# Circular saw with deep plunge cut at 90 degrees



## BigJimmy (Jun 30, 2006)

Banging away hard, rehabbing our 100+ year old home. One of the challenges is adding retrofit framing for openings in exterior walls. Evidently, a couple of 2x4's used to be entirely acceptable as a header for a 10 foot window opening (layed on their wide faces no less).

In order to install headers, I snap a chalk line across the faces of the exposed studs. Then I use my circular saw to cut initial kerfs in each stud and finish the cuts with a hand saw (or recip saw if I'm feeling careful). It would be really nice (and much faster) if I could find a circular saw that could cut the full depth of the studs, i.e. 3-1/2."

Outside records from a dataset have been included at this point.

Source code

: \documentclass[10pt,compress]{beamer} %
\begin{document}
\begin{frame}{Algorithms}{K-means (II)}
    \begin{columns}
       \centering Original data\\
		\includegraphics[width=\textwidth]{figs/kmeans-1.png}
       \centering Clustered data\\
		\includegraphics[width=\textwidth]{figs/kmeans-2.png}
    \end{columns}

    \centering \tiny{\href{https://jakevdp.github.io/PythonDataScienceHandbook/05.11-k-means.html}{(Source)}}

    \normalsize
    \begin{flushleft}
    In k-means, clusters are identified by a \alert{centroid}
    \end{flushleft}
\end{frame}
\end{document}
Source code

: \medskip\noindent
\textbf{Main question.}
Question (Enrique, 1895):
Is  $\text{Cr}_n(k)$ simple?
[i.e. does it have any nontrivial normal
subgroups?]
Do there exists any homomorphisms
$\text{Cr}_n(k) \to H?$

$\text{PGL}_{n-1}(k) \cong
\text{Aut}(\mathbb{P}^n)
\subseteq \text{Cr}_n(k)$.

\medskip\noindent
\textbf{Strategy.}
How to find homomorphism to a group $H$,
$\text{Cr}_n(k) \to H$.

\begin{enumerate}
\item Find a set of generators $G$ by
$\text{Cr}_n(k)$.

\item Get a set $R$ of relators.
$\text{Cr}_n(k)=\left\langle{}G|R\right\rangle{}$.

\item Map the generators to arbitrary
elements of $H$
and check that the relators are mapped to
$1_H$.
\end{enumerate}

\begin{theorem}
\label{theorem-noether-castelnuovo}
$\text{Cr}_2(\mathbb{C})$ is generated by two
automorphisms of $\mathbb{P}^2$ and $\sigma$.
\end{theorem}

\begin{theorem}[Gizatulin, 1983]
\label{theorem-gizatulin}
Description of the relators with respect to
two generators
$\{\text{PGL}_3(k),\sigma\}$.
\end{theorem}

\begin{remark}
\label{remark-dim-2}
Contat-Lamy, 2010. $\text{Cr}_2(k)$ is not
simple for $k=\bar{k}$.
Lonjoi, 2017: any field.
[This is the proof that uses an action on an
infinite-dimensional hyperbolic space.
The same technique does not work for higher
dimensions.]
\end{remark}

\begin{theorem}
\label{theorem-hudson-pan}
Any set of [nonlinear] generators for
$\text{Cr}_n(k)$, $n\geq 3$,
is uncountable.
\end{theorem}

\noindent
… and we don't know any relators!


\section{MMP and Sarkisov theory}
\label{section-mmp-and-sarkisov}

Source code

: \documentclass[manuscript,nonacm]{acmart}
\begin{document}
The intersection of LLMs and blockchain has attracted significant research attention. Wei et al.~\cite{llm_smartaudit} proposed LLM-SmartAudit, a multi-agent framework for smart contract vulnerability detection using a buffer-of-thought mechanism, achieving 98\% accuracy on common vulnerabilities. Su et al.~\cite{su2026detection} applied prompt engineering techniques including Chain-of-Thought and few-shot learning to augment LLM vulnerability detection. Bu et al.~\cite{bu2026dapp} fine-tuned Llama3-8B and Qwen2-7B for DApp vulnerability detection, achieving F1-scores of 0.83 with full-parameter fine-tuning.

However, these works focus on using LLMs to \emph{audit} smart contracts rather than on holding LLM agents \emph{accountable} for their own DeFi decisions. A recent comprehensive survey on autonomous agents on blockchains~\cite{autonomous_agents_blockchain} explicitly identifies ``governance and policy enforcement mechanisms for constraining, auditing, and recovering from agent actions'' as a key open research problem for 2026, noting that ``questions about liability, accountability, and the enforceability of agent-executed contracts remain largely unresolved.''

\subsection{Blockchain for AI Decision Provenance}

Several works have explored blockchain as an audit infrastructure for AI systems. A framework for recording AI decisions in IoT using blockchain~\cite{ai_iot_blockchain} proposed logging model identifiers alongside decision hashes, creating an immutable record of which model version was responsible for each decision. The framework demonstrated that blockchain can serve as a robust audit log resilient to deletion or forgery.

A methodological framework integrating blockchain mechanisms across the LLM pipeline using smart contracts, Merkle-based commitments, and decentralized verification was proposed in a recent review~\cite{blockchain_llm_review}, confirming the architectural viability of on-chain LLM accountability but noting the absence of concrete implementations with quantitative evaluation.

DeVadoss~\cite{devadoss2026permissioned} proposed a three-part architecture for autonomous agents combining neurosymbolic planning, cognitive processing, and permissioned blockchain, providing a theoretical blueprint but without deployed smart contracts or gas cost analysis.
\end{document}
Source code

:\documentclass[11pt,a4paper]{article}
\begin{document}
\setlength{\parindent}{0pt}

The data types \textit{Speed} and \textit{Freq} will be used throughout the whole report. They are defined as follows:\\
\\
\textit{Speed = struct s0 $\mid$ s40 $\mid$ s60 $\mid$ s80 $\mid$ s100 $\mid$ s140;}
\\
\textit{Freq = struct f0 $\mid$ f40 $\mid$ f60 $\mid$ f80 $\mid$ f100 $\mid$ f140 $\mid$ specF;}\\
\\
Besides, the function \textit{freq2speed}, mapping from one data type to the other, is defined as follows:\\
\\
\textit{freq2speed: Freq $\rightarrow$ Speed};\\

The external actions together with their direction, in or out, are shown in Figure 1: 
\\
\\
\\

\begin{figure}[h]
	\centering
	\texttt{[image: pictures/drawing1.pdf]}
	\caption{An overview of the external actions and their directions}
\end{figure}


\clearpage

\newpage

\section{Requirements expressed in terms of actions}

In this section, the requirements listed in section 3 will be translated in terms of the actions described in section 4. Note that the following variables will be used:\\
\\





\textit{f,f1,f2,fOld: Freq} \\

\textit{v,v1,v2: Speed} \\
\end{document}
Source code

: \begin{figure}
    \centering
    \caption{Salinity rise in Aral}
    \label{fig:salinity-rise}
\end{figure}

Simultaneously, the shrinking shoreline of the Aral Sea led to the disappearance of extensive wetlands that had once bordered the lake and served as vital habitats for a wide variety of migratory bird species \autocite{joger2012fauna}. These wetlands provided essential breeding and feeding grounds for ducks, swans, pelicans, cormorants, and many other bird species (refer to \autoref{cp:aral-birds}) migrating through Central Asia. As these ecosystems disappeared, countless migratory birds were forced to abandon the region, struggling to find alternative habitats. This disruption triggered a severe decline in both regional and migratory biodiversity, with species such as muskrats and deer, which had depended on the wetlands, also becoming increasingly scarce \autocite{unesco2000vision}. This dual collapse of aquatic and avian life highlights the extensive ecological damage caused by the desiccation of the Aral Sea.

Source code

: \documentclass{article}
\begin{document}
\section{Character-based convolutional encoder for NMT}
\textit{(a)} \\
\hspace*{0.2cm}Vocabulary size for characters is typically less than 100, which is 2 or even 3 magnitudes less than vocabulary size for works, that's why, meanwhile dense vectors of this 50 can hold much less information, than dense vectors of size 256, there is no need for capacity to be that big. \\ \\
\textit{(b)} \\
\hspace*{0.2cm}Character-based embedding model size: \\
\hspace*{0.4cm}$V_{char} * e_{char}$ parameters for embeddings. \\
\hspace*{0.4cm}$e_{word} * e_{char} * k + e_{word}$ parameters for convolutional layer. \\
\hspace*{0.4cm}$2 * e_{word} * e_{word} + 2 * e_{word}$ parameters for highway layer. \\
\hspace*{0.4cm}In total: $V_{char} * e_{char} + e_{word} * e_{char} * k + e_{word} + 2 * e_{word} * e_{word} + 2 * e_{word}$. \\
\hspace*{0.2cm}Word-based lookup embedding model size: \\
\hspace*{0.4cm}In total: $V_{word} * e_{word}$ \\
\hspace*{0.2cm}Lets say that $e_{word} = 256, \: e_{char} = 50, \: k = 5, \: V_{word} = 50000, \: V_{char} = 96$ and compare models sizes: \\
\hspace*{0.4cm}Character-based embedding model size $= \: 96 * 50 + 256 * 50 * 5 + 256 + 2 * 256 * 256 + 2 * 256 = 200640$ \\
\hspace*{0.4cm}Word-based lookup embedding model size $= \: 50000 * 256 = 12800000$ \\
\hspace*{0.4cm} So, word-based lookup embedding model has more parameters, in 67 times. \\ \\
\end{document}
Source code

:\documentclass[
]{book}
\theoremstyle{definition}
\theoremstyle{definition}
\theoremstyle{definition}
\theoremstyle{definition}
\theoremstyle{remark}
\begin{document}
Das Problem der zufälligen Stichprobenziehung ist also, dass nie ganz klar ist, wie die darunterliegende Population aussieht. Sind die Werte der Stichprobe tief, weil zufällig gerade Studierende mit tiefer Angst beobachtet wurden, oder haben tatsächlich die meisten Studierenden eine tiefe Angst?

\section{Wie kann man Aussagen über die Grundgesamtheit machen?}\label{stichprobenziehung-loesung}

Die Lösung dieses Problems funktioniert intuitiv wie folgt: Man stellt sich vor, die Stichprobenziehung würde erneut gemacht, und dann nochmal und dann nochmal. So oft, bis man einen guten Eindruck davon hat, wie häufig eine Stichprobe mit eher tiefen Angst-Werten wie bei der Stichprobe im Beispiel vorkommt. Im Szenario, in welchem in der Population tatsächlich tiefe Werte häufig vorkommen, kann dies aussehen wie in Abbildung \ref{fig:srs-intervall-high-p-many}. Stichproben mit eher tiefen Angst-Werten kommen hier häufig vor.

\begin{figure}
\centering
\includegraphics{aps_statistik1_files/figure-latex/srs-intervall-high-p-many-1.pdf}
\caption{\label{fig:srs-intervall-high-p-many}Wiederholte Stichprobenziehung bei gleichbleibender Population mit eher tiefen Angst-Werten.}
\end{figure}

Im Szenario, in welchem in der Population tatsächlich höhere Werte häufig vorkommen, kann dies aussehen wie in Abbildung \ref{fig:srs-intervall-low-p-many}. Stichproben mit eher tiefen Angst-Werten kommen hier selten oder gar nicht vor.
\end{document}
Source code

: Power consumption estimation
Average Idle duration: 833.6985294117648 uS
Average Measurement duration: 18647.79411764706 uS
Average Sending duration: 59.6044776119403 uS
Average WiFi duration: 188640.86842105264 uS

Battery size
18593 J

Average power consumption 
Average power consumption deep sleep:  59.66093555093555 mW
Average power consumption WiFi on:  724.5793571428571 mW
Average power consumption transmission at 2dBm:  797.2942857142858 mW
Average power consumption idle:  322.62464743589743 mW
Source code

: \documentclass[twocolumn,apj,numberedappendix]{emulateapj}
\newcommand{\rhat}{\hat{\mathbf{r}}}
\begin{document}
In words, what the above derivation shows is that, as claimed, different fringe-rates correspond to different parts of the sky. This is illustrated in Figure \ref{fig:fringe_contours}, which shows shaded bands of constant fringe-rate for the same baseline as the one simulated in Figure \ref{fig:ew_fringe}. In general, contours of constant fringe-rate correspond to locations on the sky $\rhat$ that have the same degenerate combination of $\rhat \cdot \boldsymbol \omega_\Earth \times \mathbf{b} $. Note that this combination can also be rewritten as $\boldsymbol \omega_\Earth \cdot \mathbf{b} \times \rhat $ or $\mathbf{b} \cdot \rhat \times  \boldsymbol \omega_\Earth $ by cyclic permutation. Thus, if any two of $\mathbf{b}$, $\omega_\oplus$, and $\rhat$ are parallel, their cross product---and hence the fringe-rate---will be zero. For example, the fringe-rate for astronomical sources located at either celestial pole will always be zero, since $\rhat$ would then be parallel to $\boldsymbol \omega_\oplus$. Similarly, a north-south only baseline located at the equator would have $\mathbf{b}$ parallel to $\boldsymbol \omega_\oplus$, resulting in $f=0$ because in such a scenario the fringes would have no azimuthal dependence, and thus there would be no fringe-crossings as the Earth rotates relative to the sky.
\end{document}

Is there such an animal? I haven't found much searching the internet.

Thanks,
Jimmy


----------



## oh'mike (Sep 18, 2009)

Oh,yes--circular saws come in 10'--12'' and 14" blades--sometimes called a timber framers saw--

I doubt if you would want to make an overhead plunge cut with a monster like that---

Bring a very fat wallet to the store--$$$$$$$


----------



## Mr Chips (Mar 23, 2008)

oh'mike said:


> Bring a very fat wallet to the store--$$$$$$$


True, a 10" Circ Saw from one of the major tool makers will start at around $300 and go up from there if memeory serves me correctly


----------



## BigJimmy (Jun 30, 2006)

Thanks, guys. Yeah, I sorta figured that there had to be _something_ available but since it isn't common enough to be sold at the big boxes, it would probably be pricey. And in this case, not having the tool just means that it takes me longer which, as a DIY'er, doesn't affect my bottom line like it may to a contractor.

Again, thanks!
-J


----------



## Mr Chips (Mar 23, 2008)

if you really feel like it will help, might be worthwhile to call around and see if anyone rents them in your area. You can find them used on ebay for around $200 shipped. There's one right now for $150 or best offer


----------



## del schisler (Aug 22, 2010)

BigJimmy said:


> Banging away hard, rehabbing our 100+ year old home. One of the challenges is adding retrofit framing for openings in exterior walls. Evidently, a couple of 2x4's used to be entirely acceptable as a header for a 10 foot window opening (layed on their wide faces no less).
> 
> In order to install headers, I snap a chalk line across the faces of the exposed studs. Then I use my circular saw to cut initial kerfs in each stud and finish the cuts with a hand saw (or recip saw if I'm feeling careful). It would be really nice (and much faster) if I could find a circular saw that could cut the full depth of the studs, i.e. 3-1/2."
> 
> ...


I belive the old stud's in the 100 yr old house are a full 4" ?? Why not just use the recip. saw. I don't belive they make a skill saw that will cut a full 4". The blade's are 7 1/4" so that would only do a little over2 1/2 " On mine . I don't belive you are going to find a skill saw that will saw that big


----------



## Mr Chips (Mar 23, 2008)

del schisler said:


> I belive the old stud's in the 100 yr old house are a full 4" ?? Why not just use the recip. saw. I don't belive they make a skill saw that will cut a full 4". The blade's are 7 1/4" so that would only do a little over2 1/2 " On mine . I don't belive you are going to find a skill saw that will saw that big


A 10-1/4 Circ saw will cut 3-3/4" in a single pass. The OP said he was trying to cut 3-1/2", so a 10-1/4 ( or bigger) will work fine. 










If he needs more, he could get a 16-5/16" Circ saw, which will cut 6-1/4" at 90*. Heck this beast would cut actual 4x at 45* ( insert Tim Taylor Grunt here)


----------